(Data to process)

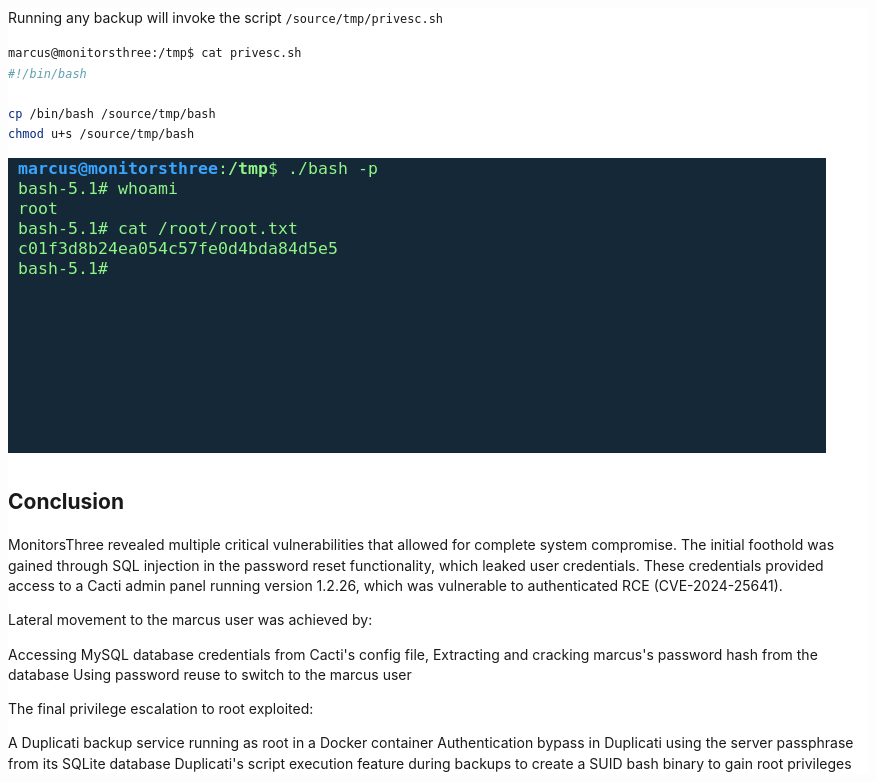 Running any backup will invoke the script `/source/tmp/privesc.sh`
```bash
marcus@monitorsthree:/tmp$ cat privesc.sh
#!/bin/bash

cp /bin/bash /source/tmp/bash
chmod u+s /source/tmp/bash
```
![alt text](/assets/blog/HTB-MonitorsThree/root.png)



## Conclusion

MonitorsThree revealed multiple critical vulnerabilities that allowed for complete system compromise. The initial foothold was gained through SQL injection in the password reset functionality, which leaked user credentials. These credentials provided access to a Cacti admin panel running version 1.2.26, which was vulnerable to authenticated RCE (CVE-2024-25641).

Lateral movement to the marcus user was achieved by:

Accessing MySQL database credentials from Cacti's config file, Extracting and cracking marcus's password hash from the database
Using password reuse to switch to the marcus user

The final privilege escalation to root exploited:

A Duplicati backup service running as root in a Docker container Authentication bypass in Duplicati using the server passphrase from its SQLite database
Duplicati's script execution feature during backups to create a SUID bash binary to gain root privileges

(End Data to process)
(Data to process)

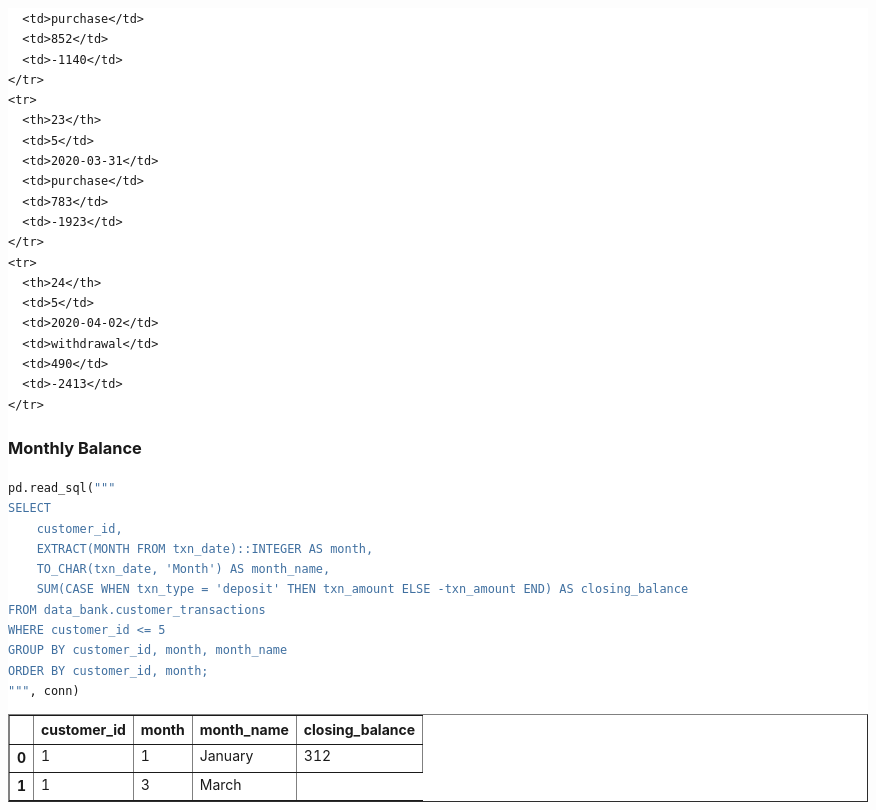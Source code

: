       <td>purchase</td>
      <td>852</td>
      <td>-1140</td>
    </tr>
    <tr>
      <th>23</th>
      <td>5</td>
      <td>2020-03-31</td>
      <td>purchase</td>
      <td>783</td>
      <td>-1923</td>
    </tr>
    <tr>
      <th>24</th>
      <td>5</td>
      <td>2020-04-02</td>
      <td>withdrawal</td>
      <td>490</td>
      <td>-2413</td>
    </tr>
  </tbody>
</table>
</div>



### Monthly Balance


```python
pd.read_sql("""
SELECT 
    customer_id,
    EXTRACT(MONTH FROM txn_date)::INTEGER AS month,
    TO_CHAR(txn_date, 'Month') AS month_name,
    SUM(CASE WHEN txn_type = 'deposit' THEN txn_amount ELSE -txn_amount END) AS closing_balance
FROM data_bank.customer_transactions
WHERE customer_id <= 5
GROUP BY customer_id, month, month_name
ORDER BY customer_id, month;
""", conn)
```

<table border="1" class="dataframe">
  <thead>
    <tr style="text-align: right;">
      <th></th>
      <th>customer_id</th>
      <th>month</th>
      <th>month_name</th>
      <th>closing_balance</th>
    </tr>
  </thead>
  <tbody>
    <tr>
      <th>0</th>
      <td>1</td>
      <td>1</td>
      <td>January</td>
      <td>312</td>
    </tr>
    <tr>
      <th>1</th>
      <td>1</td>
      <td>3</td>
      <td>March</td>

(End Data to process)

--- Your objective ---
Repeat the lines above exactly, beginning with the one containing "Running any backup" and finishing with the one containing "## Conclusion". No pictures belong in the copy.

--- Output for this exercise ---
 Running any backup will invoke the script `/source/tmp/privesc.sh`
```bash
marcus@monitorsthree:/tmp$ cat privesc.sh
#!/bin/bash

cp /bin/bash /source/tmp/bash
chmod u+s /source/tmp/bash
```
![alt text](/assets/blog/HTB-MonitorsThree/root.png)



## Conclusion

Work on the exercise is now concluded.